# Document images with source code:
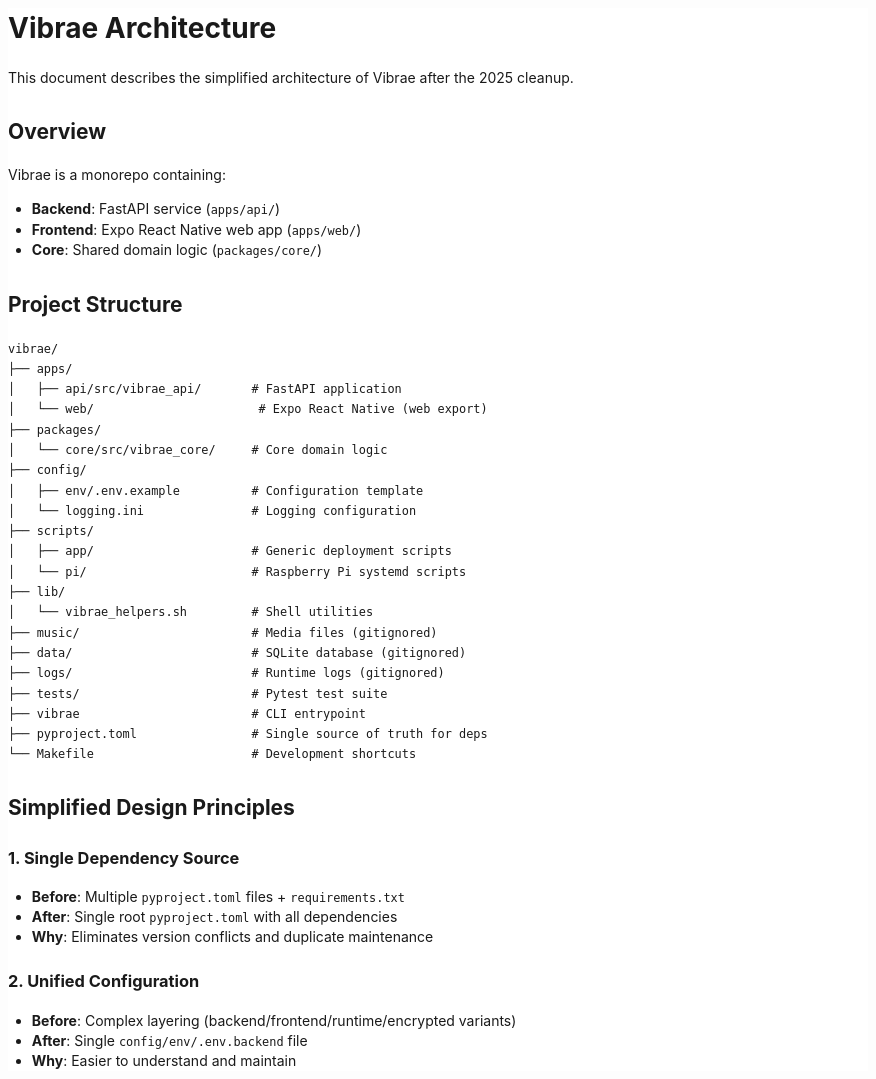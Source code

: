 # Vibrae Architecture

This document describes the simplified architecture of Vibrae after the 2025 cleanup.

## Overview

Vibrae is a monorepo containing:
- **Backend**: FastAPI service (`apps/api/`)
- **Frontend**: Expo React Native web app (`apps/web/`)
- **Core**: Shared domain logic (`packages/core/`)

## Project Structure

```
vibrae/
├── apps/
│   ├── api/src/vibrae_api/       # FastAPI application
│   └── web/                       # Expo React Native (web export)
├── packages/
│   └── core/src/vibrae_core/     # Core domain logic
├── config/
│   ├── env/.env.example          # Configuration template
│   └── logging.ini               # Logging configuration
├── scripts/
│   ├── app/                      # Generic deployment scripts
│   └── pi/                       # Raspberry Pi systemd scripts
├── lib/
│   └── vibrae_helpers.sh         # Shell utilities
├── music/                        # Media files (gitignored)
├── data/                         # SQLite database (gitignored)
├── logs/                         # Runtime logs (gitignored)
├── tests/                        # Pytest test suite
├── vibrae                        # CLI entrypoint
├── pyproject.toml                # Single source of truth for deps
└── Makefile                      # Development shortcuts
```

## Simplified Design Principles

### 1. Single Dependency Source
- **Before**: Multiple `pyproject.toml` files + `requirements.txt`
- **After**: Single root `pyproject.toml` with all dependencies
- **Why**: Eliminates version conflicts and duplicate maintenance

### 2. Unified Configuration
- **Before**: Complex layering (backend/frontend/runtime/encrypted variants)
- **After**: Single `config/env/.env.backend` file
- **Why**: Easier to understand and maintain
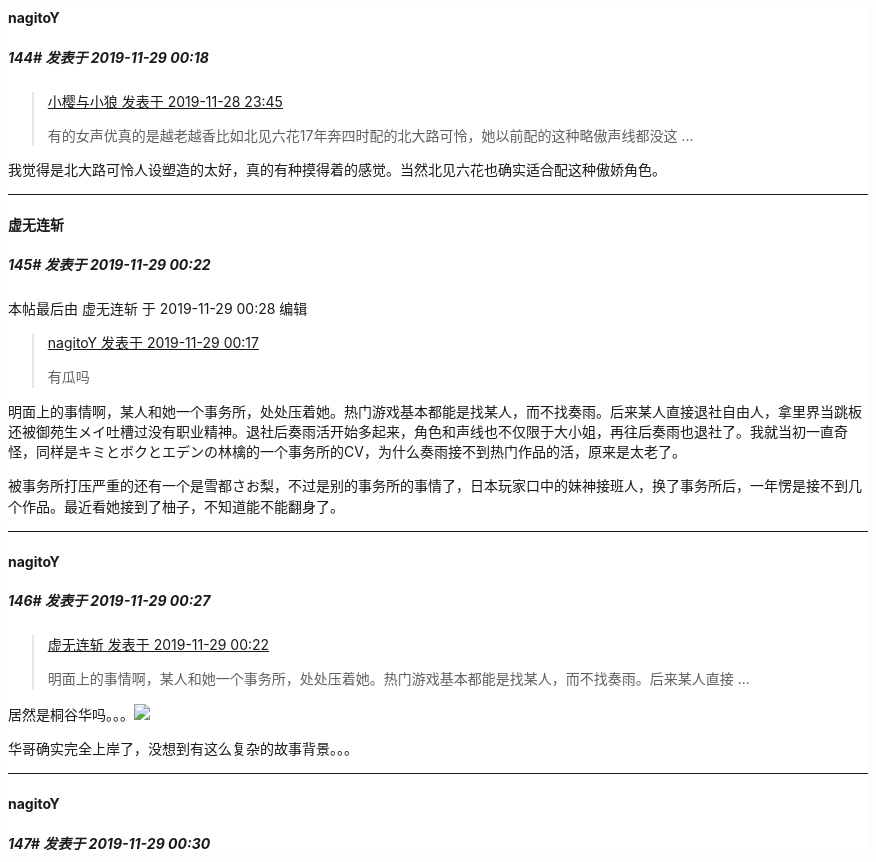 ####  nagitoY  
##### 144#       发表于 2019-11-29 00:18



<blockquote><a href="httphttps://bbs.saraba1st.com/2b/forum.php?mod=redirect&amp;goto=findpost&amp;pid=45652561&amp;ptid=1867310" target="_blank">小樱与小狼 发表于 2019-11-28 23:45</a>

有的女声优真的是越老越香比如北见六花17年奔四时配的北大路可怜，她以前配的这种略傲声线都没这 ...</blockquote>
我觉得是北大路可怜人设塑造的太好，真的有种摸得着的感觉。当然北见六花也确实适合配这种傲娇角色。







-----

####  虚无连斩  
##### 145#       发表于 2019-11-29 00:22



 本帖最后由 虚无连斩 于 2019-11-29 00:28 编辑 
<blockquote><a href="httphttps://bbs.saraba1st.com/2b/forum.php?mod=redirect&amp;goto=findpost&amp;pid=45652779&amp;ptid=1867310" target="_blank">nagitoY 发表于 2019-11-29 00:17</a>

有瓜吗</blockquote>
明面上的事情啊，某人和她一个事务所，处处压着她。热门游戏基本都能是找某人，而不找奏雨。后来某人直接退社自由人，拿里界当跳板还被御苑生メイ吐槽过没有职业精神。退社后奏雨活开始多起来，角色和声线也不仅限于大小姐，再往后奏雨也退社了。我就当初一直奇怪，同样是キミとボクとエデンの林檎的一个事务所的CV，为什么奏雨接不到热门作品的活，原来是太老了。

被事务所打压严重的还有一个是雪都さお梨，不过是别的事务所的事情了，日本玩家口中的妹神接班人，换了事务所后，一年愣是接不到几个作品。最近看她接到了柚子，不知道能不能翻身了。







-----

####  nagitoY  
##### 146#       发表于 2019-11-29 00:27



<blockquote><a href="httphttps://bbs.saraba1st.com/2b/forum.php?mod=redirect&amp;goto=findpost&amp;pid=45652802&amp;ptid=1867310" target="_blank">虚无连斩 发表于 2019-11-29 00:22</a>

明面上的事情啊，某人和她一个事务所，处处压着她。热门游戏基本都能是找某人，而不找奏雨。后来某人直接 ...</blockquote>
居然是桐谷华吗。。。<img src="https://static.saraba1st.com/image/smiley/face2017/068.png" referrerpolicy="no-referrer">

华哥确实完全上岸了，没想到有这么复杂的故事背景。。。







-----

####  nagitoY  
##### 147#       发表于 2019-11-29 00:30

# WHAT TO PRODUCE:
Please report every line among the entries that includes "domain".

# RESULT FOR THIS EXERCISE:
- **Core**: Shared domain logic (`packages/core/`)
│   └── core/src/vibrae_core/     # Core domain logic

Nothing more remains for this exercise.